[Stored data entries]
* * * * * * *

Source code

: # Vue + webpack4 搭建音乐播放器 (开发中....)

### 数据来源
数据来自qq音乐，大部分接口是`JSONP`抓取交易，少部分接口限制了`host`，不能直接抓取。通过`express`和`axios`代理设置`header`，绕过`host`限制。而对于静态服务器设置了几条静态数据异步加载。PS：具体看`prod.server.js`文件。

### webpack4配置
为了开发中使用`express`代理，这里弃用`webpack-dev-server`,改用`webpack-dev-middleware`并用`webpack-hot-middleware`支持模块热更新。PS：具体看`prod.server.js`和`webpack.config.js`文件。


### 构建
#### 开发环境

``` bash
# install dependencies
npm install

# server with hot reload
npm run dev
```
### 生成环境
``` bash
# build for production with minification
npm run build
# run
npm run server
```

* * * * * * *

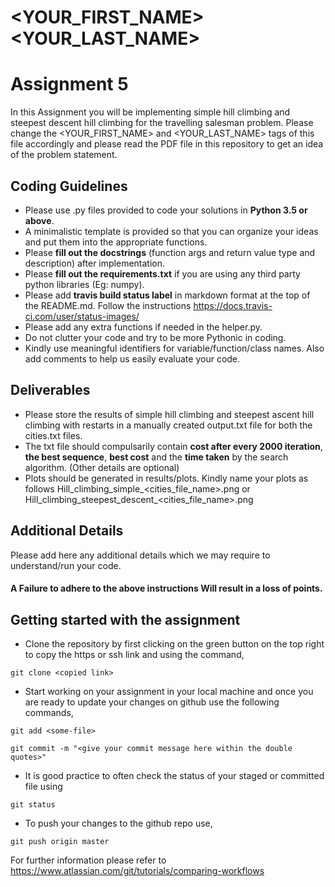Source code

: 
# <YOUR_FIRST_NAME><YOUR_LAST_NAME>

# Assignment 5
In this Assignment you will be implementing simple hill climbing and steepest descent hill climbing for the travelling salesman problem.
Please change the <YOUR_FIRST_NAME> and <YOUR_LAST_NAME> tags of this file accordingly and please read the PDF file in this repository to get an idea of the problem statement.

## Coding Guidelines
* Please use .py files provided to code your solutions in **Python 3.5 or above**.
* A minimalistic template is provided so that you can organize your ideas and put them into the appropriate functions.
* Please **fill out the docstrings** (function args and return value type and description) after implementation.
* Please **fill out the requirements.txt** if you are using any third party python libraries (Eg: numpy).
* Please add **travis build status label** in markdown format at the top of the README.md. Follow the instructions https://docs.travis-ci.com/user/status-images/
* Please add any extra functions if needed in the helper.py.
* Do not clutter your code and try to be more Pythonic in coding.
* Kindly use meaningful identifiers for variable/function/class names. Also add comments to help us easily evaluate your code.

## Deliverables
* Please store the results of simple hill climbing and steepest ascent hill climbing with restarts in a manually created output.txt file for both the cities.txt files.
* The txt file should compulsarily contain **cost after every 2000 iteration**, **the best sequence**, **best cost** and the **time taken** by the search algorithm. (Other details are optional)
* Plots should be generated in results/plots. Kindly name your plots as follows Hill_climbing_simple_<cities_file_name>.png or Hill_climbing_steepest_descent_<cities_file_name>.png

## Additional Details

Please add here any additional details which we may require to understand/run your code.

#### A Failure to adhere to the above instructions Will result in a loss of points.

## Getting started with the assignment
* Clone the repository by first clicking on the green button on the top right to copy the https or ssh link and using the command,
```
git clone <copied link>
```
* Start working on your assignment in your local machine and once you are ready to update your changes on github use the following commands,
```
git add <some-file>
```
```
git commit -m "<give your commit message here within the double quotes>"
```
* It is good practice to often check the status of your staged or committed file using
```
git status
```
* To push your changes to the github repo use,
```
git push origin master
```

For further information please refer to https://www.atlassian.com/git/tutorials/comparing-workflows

* * * * * * *

- Task brief -
Work out how many lines of the entries contain the word "link", and answer with that number alone.

- Problem solution -
2